We all remember the Chernobyl nuclear disaster which occurred in 1986, but it seems that the Soviet Union was already hiding at the time a region much more affected by nuclear excesses. This case has recently emerged from beyond the grave.
A nuclear site whose consequences for local populations and the environment are greater than the Chernobyl catastrophe? No, this is not a joke, but information from an old report by the Institute of Radiation Medicine and Ecology (IRME) in Semipalatinsk (or Semei), a city located in what is now Kazakhstan.
This famous report was found in the archives of this establishment by the Moscow Institute of Biophysics and then sent to the magazine New Scientist.
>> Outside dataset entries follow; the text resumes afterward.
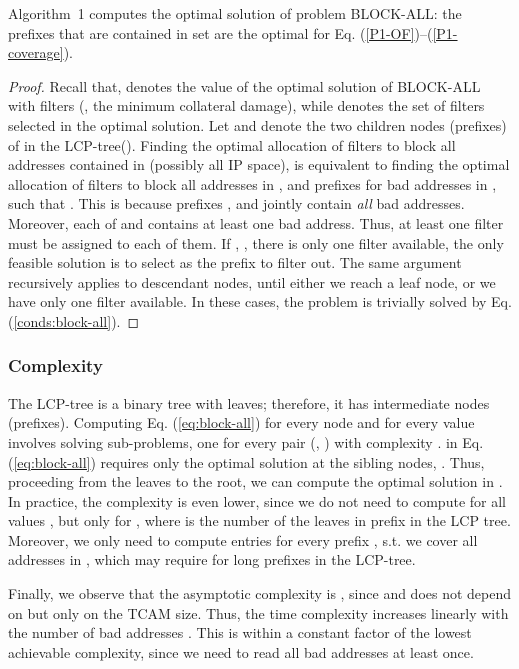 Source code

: \begin{theorem}
Algorithm~1 computes the optimal solution of problem BLOCK-ALL: the prefixes that are contained in set  are the optimal
 for Eq. (\ref{P1-OF})--(\ref{P1-coverage}).
\end{theorem}
\begin{proof}
Recall that,  denotes the value of the optimal solution of BLOCK-ALL with  filters
(\ie, the minimum collateral damage), while  denotes the  set of filters selected in the optimal solution.
Let  and  denote the two children nodes (prefixes) of  in the LCP-tree().
Finding the optimal allocation of  filters to block all addresses contained in  (possibly all IP space),
is equivalent to finding the optimal allocation of  filters to block all addresses in ,
and  prefixes for bad addresses in , such that .
This is because prefixes , and  jointly contain {\em all} bad addresses.
Moreover, each of  and  contains at least one bad address. Thus, at least one filter must be assigned to each of them.
If , \ie, there is only one filter available, the only feasible solution is to select  as the prefix to filter out.
The same argument recursively applies to descendant nodes, until either we reach a leaf node, or we have only one filter available.
In these cases, the problem is trivially solved by Eq. (\ref{conds:block-all}).
\end{proof}



\subsubsection*{Complexity} The LCP-tree is a binary tree with  leaves; therefore, it has  intermediate nodes (prefixes). Computing Eq. (\ref{eq:block-all}) for every node  and for every value  involves solving  sub-problems,
one for every pair (, ) with complexity .
 in Eq. (\ref{eq:block-all}) requires only the optimal solution at the
sibling nodes, . Thus, proceeding from the leaves to the root, we can compute the optimal solution in
. In practice, the complexity is even lower, since we do not need to compute  for all values
, but only for , where  is the number of the leaves in prefix  in the LCP tree.
Moreover, we only need to compute entries  for every prefix , s.t. we cover all addresses in , which may require  for long prefixes in the LCP-tree.




Finally, we observe that the asymptotic complexity is ,
since   and  does not depend on  but only on the TCAM size.
Thus, the time complexity increases linearly with the number of bad addresses .
This is within a constant factor of the lowest achievable complexity, since we need to read all  bad addresses at least once.




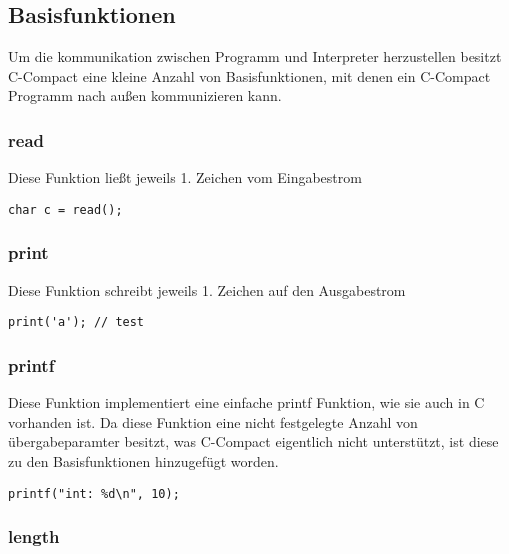 
\subsection{Basisfunktionen}

Um die kommunikation zwischen Programm und Interpreter herzustellen besitzt C-Compact eine kleine Anzahl von Basisfunktionen, mit denen ein C-Compact Programm nach außen kommunizieren kann.

\subsubsection{read}

Diese Funktion ließt jeweils 1. Zeichen vom Eingabestrom

\begin{lstlisting}[language=CMM]
char c = read();
\end{lstlisting}

\subsubsection{print}

Diese Funktion schreibt jeweils 1. Zeichen auf den Ausgabestrom

\begin{lstlisting}[language=CMM]
print('a'); // test
\end{lstlisting}

\subsubsection{printf}

Diese Funktion implementiert eine einfache printf Funktion, wie sie auch in C vorhanden  ist. Da diese Funktion eine nicht festgelegte Anzahl von \"ubergabeparamter besitzt, was C-Compact eigentlich nicht unterst\"utzt, ist diese zu den Basisfunktionen hinzugef\"ugt worden.

\begin{lstlisting}[language=CMM]
printf("int: %d\n", 10);
\end{lstlisting}

\subsubsection{length}

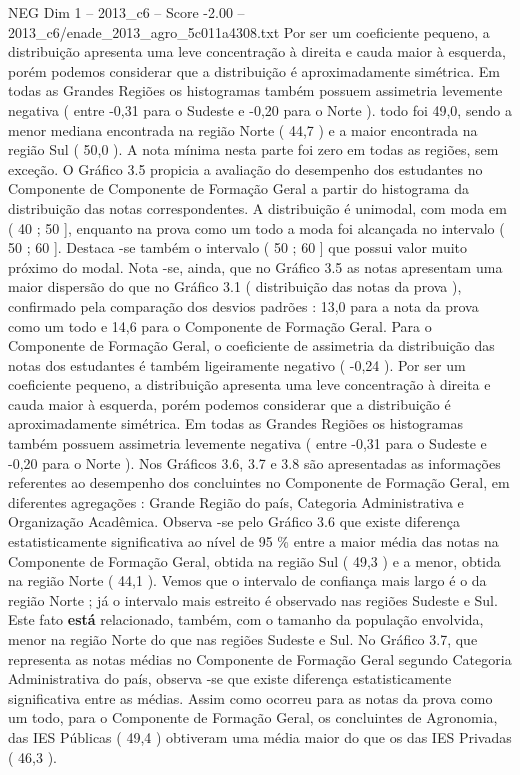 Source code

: \begin{textsample}{NEG Dim 1 – 2013\_c6 – Score -2.00 – 2013\_c6/enade\_2013\_agro\_5c011a4308.txt}
Por ser um coeficiente pequeno, a distribuição apresenta uma leve concentração à direita e cauda maior à esquerda, porém podemos considerar que a distribuição é aproximadamente simétrica.
Em todas as Grandes Regiões os histogramas também possuem assimetria levemente negativa ( entre -0,31 para o Sudeste e -0,20 para o Norte ). todo foi 49,0, sendo a menor mediana encontrada na região Norte ( 44,7 ) e a maior encontrada na região Sul ( 50,0 ).
A nota mínima nesta parte foi zero em todas as regiões, sem exceção.
O Gráfico 3.5 propicia a avaliação do desempenho dos estudantes no Componente de Componente de Formação Geral a partir do histograma da distribuição das notas correspondentes.
A distribuição é unimodal, com moda em ( 40 ; 50 ], enquanto na prova como um todo a moda foi alcançada no intervalo ( 50 ; 60 ].
Destaca -se também o intervalo ( 50 ; 60 ] que possui valor muito próximo do modal.
Nota -se, ainda, que no Gráfico 3.5 as notas apresentam uma maior dispersão do que no Gráfico 3.1 ( distribuição das notas da prova ), confirmado pela comparação dos desvios padrões : 13,0 para a nota da prova como um todo e 14,6 para o Componente de Formação Geral.
Para o Componente de Formação Geral, o coeficiente de assimetria da distribuição das notas dos estudantes é também ligeiramente negativo ( -0,24 ).
Por ser um coeficiente pequeno, a distribuição apresenta uma leve concentração à direita e cauda maior à esquerda, porém podemos considerar que a distribuição é aproximadamente simétrica.
Em todas as Grandes Regiões os histogramas também possuem assimetria levemente negativa ( entre -0,31 para o Sudeste e -0,20 para o Norte ).
Nos Gráficos 3.6, 3.7 e 3.8 são apresentadas as informações referentes ao desempenho dos concluintes no Componente de Formação Geral, em diferentes agregações : Grande Região do país, Categoria Administrativa e Organização Acadêmica.
Observa -se pelo Gráfico 3.6 que existe diferença estatisticamente significativa ao nível de 95 \% entre a maior média das notas na Componente de Formação Geral, obtida na região Sul ( 49,3 ) e a menor, obtida na região Norte ( 44,1 ).
Vemos que o intervalo de confiança mais largo é o da região Norte ; já o intervalo mais estreito é observado nas regiões Sudeste e Sul.
Este fato \textbf{está} relacionado, também, com o tamanho da população envolvida, menor na região Norte do que nas regiões Sudeste e Sul.
No Gráfico 3.7, que representa as notas médias no Componente de Formação Geral segundo Categoria Administrativa do país, observa -se que existe diferença estatisticamente significativa entre as médias.
Assim como ocorreu para as notas da prova como um todo, para o Componente de Formação Geral, os concluintes de Agronomia, das IES Públicas ( 49,4 ) obtiveram uma média maior do que os das IES Privadas ( 46,3 ).

\end{textsample}
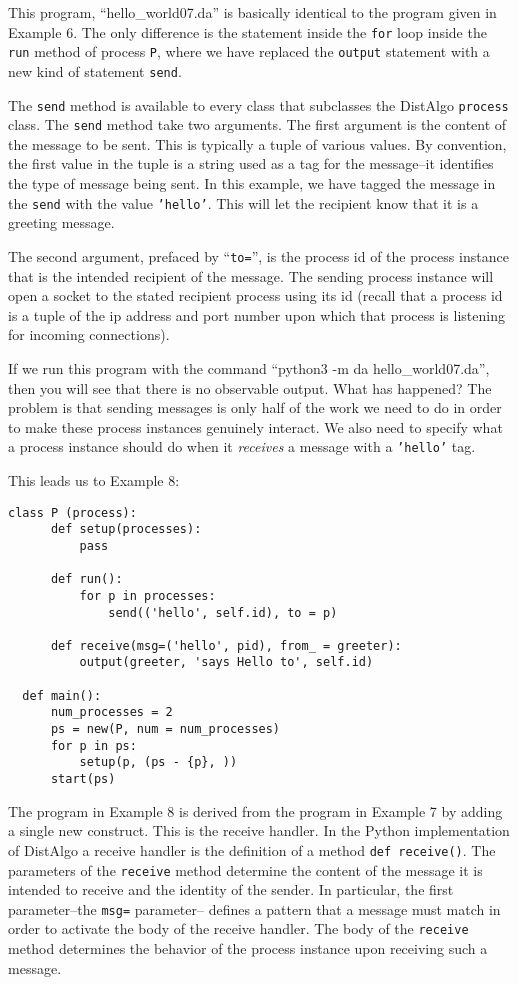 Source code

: \documentclass[11pt]{article}
\begin{document}
\noindent This program, ``hello_world07.da'' is basically identical to the
program given in Example 6. The only difference is the statement inside the
\texttt{for} loop inside the \texttt{run} method of process \texttt{P}, where
we have replaced the \texttt{output} statement with a new kind of statement
\texttt{send}.

The \texttt{send} method is available to every class that subclasses the
DistAlgo \texttt{process} class. The \texttt{send} method take two arguments.
The first argument is the content of the message to be sent. This is typically
a tuple of various values. By convention, the first value in the tuple is a
string used as a tag for the message--it identifies the type of message being
sent. In this example, we have tagged the message in the \texttt{send} with the
value \texttt{'hello'}. This will let the recipient know that it is a greeting
message.

The second argument, prefaced by ``\texttt{to=}'', is the process id of
the process instance that is the intended recipient of the message. The sending
process instance will open a socket to the stated recipient process using its
id (recall that a process id is a tuple of the ip address and port number upon
which that process is listening for incoming connections).

If we run this program with the command ``python3 -m da hello_world07.da'',
then you will see that there is no observable output. What has happened? The
problem is that sending messages is only half of the work we need to do in
order to make these process instances genuinely interact. We also need to
specify what a process instance should do when it \textit{receives} a message
with a \texttt{'hello'} tag.

This leads us to Example 8:
\begin{lstlisting}[caption={hello\_world08.da - Receive Handler}, label={lst:hw08}]
  class P (process):
      def setup(processes):
          pass

      def run():
          for p in processes:
              send(('hello', self.id), to = p)

      def receive(msg=('hello', pid), from_ = greeter):
          output(greeter, 'says Hello to', self.id)

  def main():
      num_processes = 2
      ps = new(P, num = num_processes)
      for p in ps:
          setup(p, (ps - {p}, ))
      start(ps)
\end{lstlisting}

\noindent The program in Example 8 is derived from the program in Example 7 by adding a
single new construct. This is the receive handler. In the Python implementation
of DistAlgo a receive handler is the definition of a method \texttt{def
  receive()}. The parameters of the \texttt{receive} method determine the
content of the message it is intended to receive and the identity of the
sender. In particular, the first parameter--the \texttt{msg=} parameter--
defines a pattern that a message must match in order to activate the body of
the receive handler. The body of the \texttt{receive} method determines the
behavior of the process instance upon receiving such a message.
\end{document}
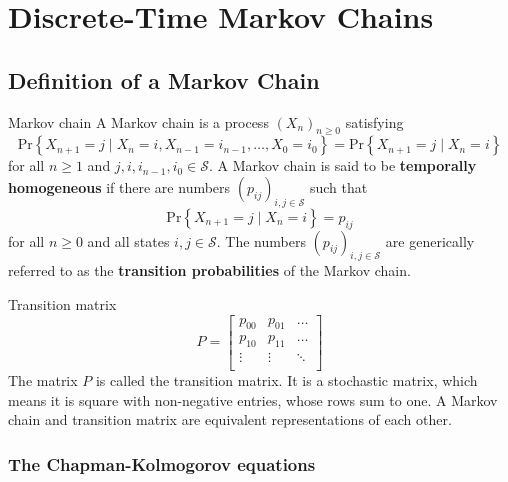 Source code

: \section{Discrete-Time Markov Chains}

\subsection{Definition of a Markov Chain}

\begin{defn}{Markov chain}{}
    A Markov chain is a process \( (X_{n} )_{n\geq 0} \) satisfying
    \[
        \mathrm{Pr} \left\{ X_{n + 1} = j \mid  X_{n} = i, X_{n - 1} = i_{n - 1} , \dots , X_0 = i_0 \right\} = \mathrm{Pr} \left\{ X_{n + 1} = j \mid X_{n} = i \right\}       
    \]
    for all \( n\geq 1 \) and \( j, i, i_{n - 1} , i_0 \in \mathcal{S}  \). A Markov chain is said to be \textbf{temporally homogeneous} if there are numbers \( (p_{ij} )_{i,j \in \mathcal{S} } \) such that
    \[
        \mathrm{Pr} \left\{ X_{n + 1} = j \mid X_{n} = i \right\} = p_{ij} 
    \]
    for all \( n\geq 0 \) and all states \( i,j \in \mathcal{S}  \). The numbers \( (p_{ij} )_{i,j \in \mathcal{S} } \) are generically referred to as the  \textbf{transition probabilities} of the Markov chain. 
\end{defn}

\begin{defn}{Transition matrix}{}
\[
    P = \begin{bmatrix}
        p_{00}  & p_{01}  & \dots   \\
         p_{10} &  p_{11} &   \dots \\
         \vdots& \vdots & \ddots  \\ 
    \end{bmatrix}
\] The matrix \( P \) is called the transition matrix. It is a stochastic matrix, which means it is square with non-negative entries, whose rows sum to one. A Markov chain and transition matrix are equivalent representations of each other.



\end{defn}
\subsubsection{The Chapman-Kolmogorov equations}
The director of this Siberian branch of the Moscow institute, Kazbek Apsalikov, told the magazine: “For many years this was a secret”.
The Semipalatinsk nuclear polygon located 130 kilometers from the eponymous city covers an area of 18,000 km² and was active between 1949 and 1991. According to the famous report, nearly 450 nuclear bombs would have exploded in the region during the 1950s and 1960s , which would have seriously contaminated the soil and at the same time impacted the agriculture that supports the populations of eastern Kazakhstan.
The report states that in September 1956, radiation rates were 1.6 millirem per hour, a hundred times greater than the acceptable rates according to the International Commission on Radiological Protection (ICRP). More than 600 people are said to have been hospitalized following severe radiation.
A Russian study from 2009 and a report by the Norwegian Institute of International Affairs (NIPI) from 2014 evoke the fact that today the local population still suffers from cancers, malformations, cardiovascular diseases as well as infant mortality in causes radiation.